Hannah: “You let go of the need to ‘make it’—that need for success. If you fight for it and it doesn’t happen in the ways you want it to, it’s so easy to crumble. But you have to figure out how to enjoy what you’re doing, regardless of the outcome. The rest will come if it’s meant to, but letting go strengthens you. As a society, we have this problem where we look for all of the trappings of success rather than our own internal fulfillment and what makes us truly happy. When you shift that perspective, everything around you shifts too.”

Fleur: “I think that vulnerability is power. I really do. When I arrived here, I had an opportunity to sit down with someone who could have given me anything in terms of money and career. I sat down and said, “I don’t know what to do. I’ve got a dollar in my bank account, I’ve said goodbye to everything to be here.” He offered me help and I’ve got this amazing job because of it.”
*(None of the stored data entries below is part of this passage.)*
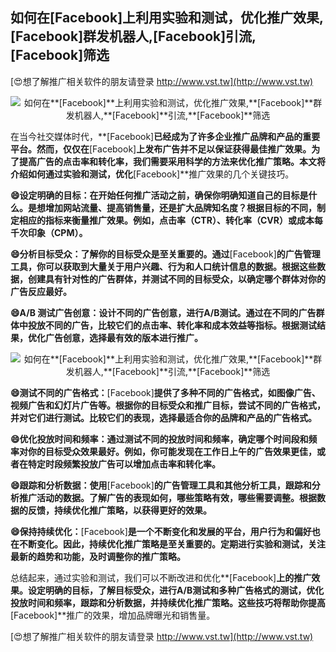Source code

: ## **如何在**[Facebook]**上利用实验和测试，优化推广效果,**[Facebook]**群发机器人,**[Facebook]**引流,**[Facebook]**筛选**

[😍想了解推广相关软件的朋友请登录 http://www.vst.tw](http://www.vst.tw)

 <center><img src="https://vst.tw/MP4/tuiguang/png/6.png" alt="如何在**[Facebook]**上利用实验和测试，优化推广效果,**[Facebook]**群发机器人,**[Facebook]**引流,**[Facebook]**筛选"></center>

在当今社交媒体时代，**[Facebook]**已经成为了许多企业推广品牌和产品的重要平台。然而，仅仅在**[Facebook]**上发布广告并不足以保证获得最佳推广效果。为了提高广告的点击率和转化率，我们需要采用科学的方法来优化推广策略。本文将介绍如何通过实验和测试，优化**[Facebook]**推广效果的几个关键技巧。

**😄设定明确的目标：在开始任何推广活动之前，确保你明确知道自己的目标是什么。是想增加网站流量、提高销售量，还是扩大品牌知名度？根据目标的不同，制定相应的指标来衡量推广效果。例如，点击率（CTR）、转化率（CVR）或成本每千次印象（CPM）。**

**😄分析目标受众：了解你的目标受众是至关重要的。通过**[Facebook]**的广告管理工具，你可以获取到大量关于用户兴趣、行为和人口统计信息的数据。根据这些数据，创建具有针对性的广告群体，并测试不同的目标受众，以确定哪个群体对你的广告反应最好。**

**😄A/B 测试广告创意：设计不同的广告创意，进行A/B测试。通过在不同的广告群体中投放不同的广告，比较它们的点击率、转化率和成本效益等指标。根据测试结果，优化广告创意，选择最有效的版本进行推广。**

 <center><img src="https://vst.tw/MP4/tuiguang/png/0.png" alt="如何在**[Facebook]**上利用实验和测试，优化推广效果,**[Facebook]**群发机器人,**[Facebook]**引流,**[Facebook]**筛选"></center>

**😄测试不同的广告格式：**[Facebook]**提供了多种不同的广告格式，如图像广告、视频广告和幻灯片广告等。根据你的目标受众和推广目标，尝试不同的广告格式，并对它们进行测试。比较它们的表现，选择最适合你的品牌和产品的广告格式。**

**😄优化投放时间和频率：通过测试不同的投放时间和频率，确定哪个时间段和频率对你的目标受众效果最好。例如，你可能发现在工作日上午的广告效果更佳，或者在特定时段频繁投放广告可以增加点击率和转化率。**

**😄跟踪和分析数据：使用**[Facebook]**的广告管理工具和其他分析工具，跟踪和分析推广活动的数据。了解广告的表现如何，哪些策略有效，哪些需要调整。根据数据的反馈，持续优化推广策略，以获得更好的效果。**

**😄保持持续优化：**[Facebook]**是一个不断变化和发展的平台，用户行为和偏好也在不断变化。因此，持续优化推广策略是至关重要的。定期进行实验和测试，关注最新的趋势和功能，及时调整你的推广策略。**

总结起来，通过实验和测试，我们可以不断改进和优化**[Facebook]**上的推广效果。设定明确的目标，了解目标受众，进行A/B测试和多种广告格式的测试，优化投放时间和频率，跟踪和分析数据，并持续优化推广策略。这些技巧将帮助你提高**[Facebook]**推广的效果，增加品牌曝光和销售量。

[😍想了解推广相关软件的朋友请登录 http://www.vst.tw](http://www.vst.tw)



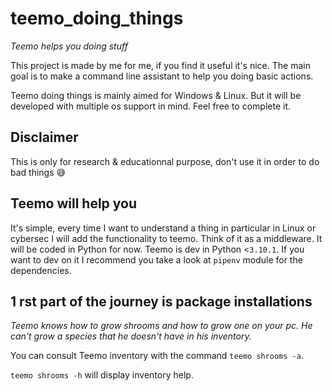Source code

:# teemo_doing_things
 _Teemo helps you doing stuff_

This project is made by me for me, if you find it useful it's nice. The main goal is to make a command line assistant to help you doing basic actions.

Teemo doing things is mainly aimed for Windows & Linux. But it will be developed with multiple os support in mind. Feel free to complete it.

## Disclaimer

This is only for research & educationnal purpose, don't use it in order to do bad things 😅

## Teemo will help you

It's simple, every time I want to understand a thing in particular in Linux or cybersec I will add the functionality to teemo. Think of it as a middleware. It will be coded in Python for now. Teemo is dev in Python <`3.10.1`. If you want to dev on it I recommend you take a look at `pipenv` module for the dependencies.

## 1 rst part of the journey is package installations
_Teemo knows how to grow shrooms and how to grow one on your pc. He can't grow a species that he doesn't have in his inventory._

You can consult Teemo inventory with the command `teemo shrooms -a`.

`teemo shrooms -h` will display inventory help.
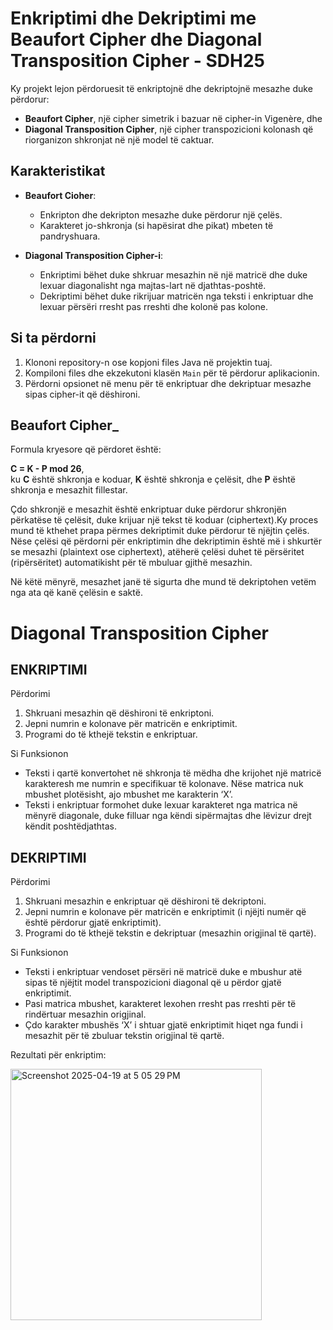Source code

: # Enkriptimi dhe Dekriptimi me Beaufort Cipher dhe Diagonal Transposition Cipher - SDH25

Ky projekt lejon përdoruesit të enkriptojnë dhe dekriptojnë mesazhe duke përdorur:
- **Beaufort Cipher**, një cipher simetrik i bazuar në cipher-in Vigenère, dhe
- **Diagonal Transposition Cipher**, një cipher transpozicioni kolonash që riorganizon shkronjat në një model të caktuar.

## Karakteristikat

- **Beaufort Cioher**:
  - Enkripton dhe dekripton mesazhe duke përdorur një çelës.
  - Karakteret jo-shkronja (si hapësirat dhe pikat) mbeten të pandryshuara.

- **Diagonal Transposition Cipher-i**:
   - Enkriptimi bëhet duke shkruar mesazhin në një matricë dhe duke lexuar diagonalisht nga majtas-lart në djathtas-poshtë.
   - Dekriptimi bëhet duke rikrijuar matricën nga teksti i enkriptuar dhe lexuar përsëri rresht pas rreshti dhe kolonë pas kolone.



## Si ta përdorni

1. Klononi repository-n ose kopjoni files Java në projektin tuaj.
2. Kompiloni files dhe ekzekutoni klasën `Main` për të përdorur aplikacionin.
3. Përdorni opsionet në menu për të enkriptuar dhe dekriptuar mesazhe sipas cipher-it që dëshironi.

## Beaufort Cipher_

Formula kryesore që përdoret është:

**C = K - P mod 26**,  
ku **C** është shkronja e koduar, **K** është shkronja e çelësit, dhe **P** është shkronja e mesazhit fillestar.

Çdo shkronjë e mesazhit është enkriptuar duke përdorur shkronjën përkatëse të çelësit, duke krijuar një tekst të koduar (ciphertext).Ky proces mund të kthehet prapa përmes dekriptimit duke përdorur të njëjtin çelës.
Nëse çelësi që përdorni për enkriptimin dhe dekriptimin është më i shkurtër se mesazhi (plaintext ose ciphertext), atëherë çelësi duhet të përsëritet (ripërsëritet) automatikisht për të mbuluar gjithë mesazhin. 

Në këtë mënyrë, mesazhet janë të sigurta dhe mund të dekriptohen vetëm nga ata që kanë çelësin e saktë.

# Diagonal Transposition Cipher

## ENKRIPTIMI 

 Përdorimi

1. Shkruani mesazhin që dëshironi të enkriptoni.  
2. Jepni numrin e kolonave për matricën e enkriptimit.  
3. Programi do të kthejë tekstin e enkriptuar.  

 Si Funksionon

- Teksti i qartë konvertohet në shkronja të mëdha dhe krijohet një matricë karakteresh me numrin e specifikuar të kolonave. Nëse matrica nuk mbushet plotësisht, ajo mbushet me karakterin ‘X’.  
- Teksti i enkriptuar formohet duke lexuar karakteret nga matrica në mënyrë diagonale, duke filluar nga këndi sipërmajtas dhe lëvizur drejt këndit poshtëdjathtas.

## DEKRIPTIMI

 Përdorimi

1. Shkruani mesazhin e enkriptuar që dëshironi të dekriptoni.  
2. Jepni numrin e kolonave për matricën e enkriptimit (i njëjti numër që është përdorur gjatë enkriptimit).  
3. Programi do të kthejë tekstin e dekriptuar (mesazhin origjinal të qartë).  

 Si Funksionon

- Teksti i enkriptuar vendoset përsëri në matricë duke e mbushur atë sipas të njëjtit model transpozicioni diagonal që u përdor gjatë enkriptimit.  
- Pasi matrica mbushet, karakteret lexohen rresht pas rreshti për të rindërtuar mesazhin origjinal.  
- Çdo karakter mbushës ‘X’ i shtuar gjatë enkriptimit hiqet nga fundi i mesazhit për të zbuluar tekstin origjinal të qartë.

Rezultati për enkriptim:



<img width="402" alt="Screenshot 2025-04-19 at 5 05 29 PM" src="https://github.com/user-attachments/assets/fc71864a-2709-423e-9be7-ea64612fd715" />


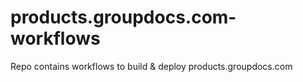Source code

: # products.groupdocs.com-workflows
Repo contains workflows to build &amp; deploy products.groupdocs.com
Hannah: “Vulnerability connects us. Underneath everything, we all have the same fears, the same insecurities, the same dreams. That fear of never being good enough or that it’s never going to happen—it’s shared, even if we don’t show it. Especially with the world of social media, where we’re seeing people’s photoshopped lives. That’s also why we wanted SRO to feel really honest and real. The struggle is what people connect to and the struggle is what unites us. Instead of trying to pretend like things aren’t hard, how about we be relatable and that becomes inspiring? I know that I’m always inspired by peoples real stories, how they overcame obstacles, how they knew when to keep going or let go. That balance between being aggressive and knowing when to let go.”

Fleur: “Yeah—it’s about playing the game, not being the game. And also creating your own story. I always felt like everyone else had the answers and that they were so much smarter because they lived in a bigger country. Now, for me, it’s the internal that creates the external. I say: ‘This is me, this is what I believe, and I’m going to stand by it.’ And things happen around that.”

Hannah: “You know there’s that saying: 'No one is going to believe in you but you?’ I think when I moved here, part of me thought, ‘Someone’s going to believe in me!’—but you really have to believe in what you’re doing. There’s that whole fake it til’ you make it—sometimes you have to fake believe in yourself until someone else does. That’s been a really hard lesson for me to learn. You have to hang on to that drive you have, that instinct, because when you’re sitting alone with that dollar in your bank account going, ‘What am I doing?’ it’s all that you have. You have to listen to yourself. You can’t be derailed by someone else’s opinion of who you are and what you have to offer. And don’t quote me on this, but fear really is the cock-blocker of dreams. Actually scrap that one. That quote ‘Doubt kills more dreams than failure every will,’ is better.”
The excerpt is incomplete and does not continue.